*Exercise objective*:
Output exactly, please, the lines of the records below from the one containing "La funcionalidad es" through the final line.

++++ Stored data ++++

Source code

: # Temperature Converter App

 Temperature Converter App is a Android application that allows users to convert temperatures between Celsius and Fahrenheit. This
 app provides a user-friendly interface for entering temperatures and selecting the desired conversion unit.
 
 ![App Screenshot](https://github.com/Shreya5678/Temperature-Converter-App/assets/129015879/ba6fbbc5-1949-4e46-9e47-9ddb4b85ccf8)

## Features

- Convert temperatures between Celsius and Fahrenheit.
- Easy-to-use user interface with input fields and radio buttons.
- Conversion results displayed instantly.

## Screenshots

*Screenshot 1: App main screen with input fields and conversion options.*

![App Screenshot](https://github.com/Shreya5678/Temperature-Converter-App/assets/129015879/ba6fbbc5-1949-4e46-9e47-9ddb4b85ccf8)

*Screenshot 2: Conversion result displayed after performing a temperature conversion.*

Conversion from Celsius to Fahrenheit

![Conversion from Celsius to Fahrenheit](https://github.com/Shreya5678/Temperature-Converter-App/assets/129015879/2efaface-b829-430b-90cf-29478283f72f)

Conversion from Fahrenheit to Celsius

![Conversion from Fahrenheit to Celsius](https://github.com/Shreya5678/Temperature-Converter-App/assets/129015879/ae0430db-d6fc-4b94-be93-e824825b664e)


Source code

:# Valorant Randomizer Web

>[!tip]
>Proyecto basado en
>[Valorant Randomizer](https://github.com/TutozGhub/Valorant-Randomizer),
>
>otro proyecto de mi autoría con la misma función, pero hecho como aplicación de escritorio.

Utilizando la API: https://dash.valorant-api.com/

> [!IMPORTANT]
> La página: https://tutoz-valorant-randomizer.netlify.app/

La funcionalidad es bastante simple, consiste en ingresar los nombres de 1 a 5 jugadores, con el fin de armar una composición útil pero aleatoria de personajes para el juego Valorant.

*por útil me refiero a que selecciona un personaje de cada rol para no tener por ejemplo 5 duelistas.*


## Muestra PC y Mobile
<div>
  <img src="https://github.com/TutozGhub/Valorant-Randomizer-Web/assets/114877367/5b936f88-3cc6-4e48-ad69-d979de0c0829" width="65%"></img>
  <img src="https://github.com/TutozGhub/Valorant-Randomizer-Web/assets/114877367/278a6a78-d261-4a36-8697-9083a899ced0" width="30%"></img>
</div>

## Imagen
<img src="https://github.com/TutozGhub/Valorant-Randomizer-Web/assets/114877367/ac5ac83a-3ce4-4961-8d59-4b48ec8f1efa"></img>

++++

*The completed task*:
La funcionalidad es bastante simple, consiste en ingresar los nombres de 1 a 5 jugadores, con el fin de armar una composición útil pero aleatoria de personajes para el juego Valorant.

*por útil me refiero a que selecciona un personaje de cada rol para no tener por ejemplo 5 duelistas.*


## Muestra PC y Mobile
<div>
  <img src="https://github.com/TutozGhub/Valorant-Randomizer-Web/assets/114877367/5b936f88-3cc6-4e48-ad69-d979de0c0829" width="65%"></img>
  <img src="https://github.com/TutozGhub/Valorant-Randomizer-Web/assets/114877367/278a6a78-d261-4a36-8697-9083a899ced0" width="30%"></img>
</div>

## Imagen
<img src="https://github.com/TutozGhub/Valorant-Randomizer-Web/assets/114877367/ac5ac83a-3ce4-4961-8d59-4b48ec8f1efa"></img>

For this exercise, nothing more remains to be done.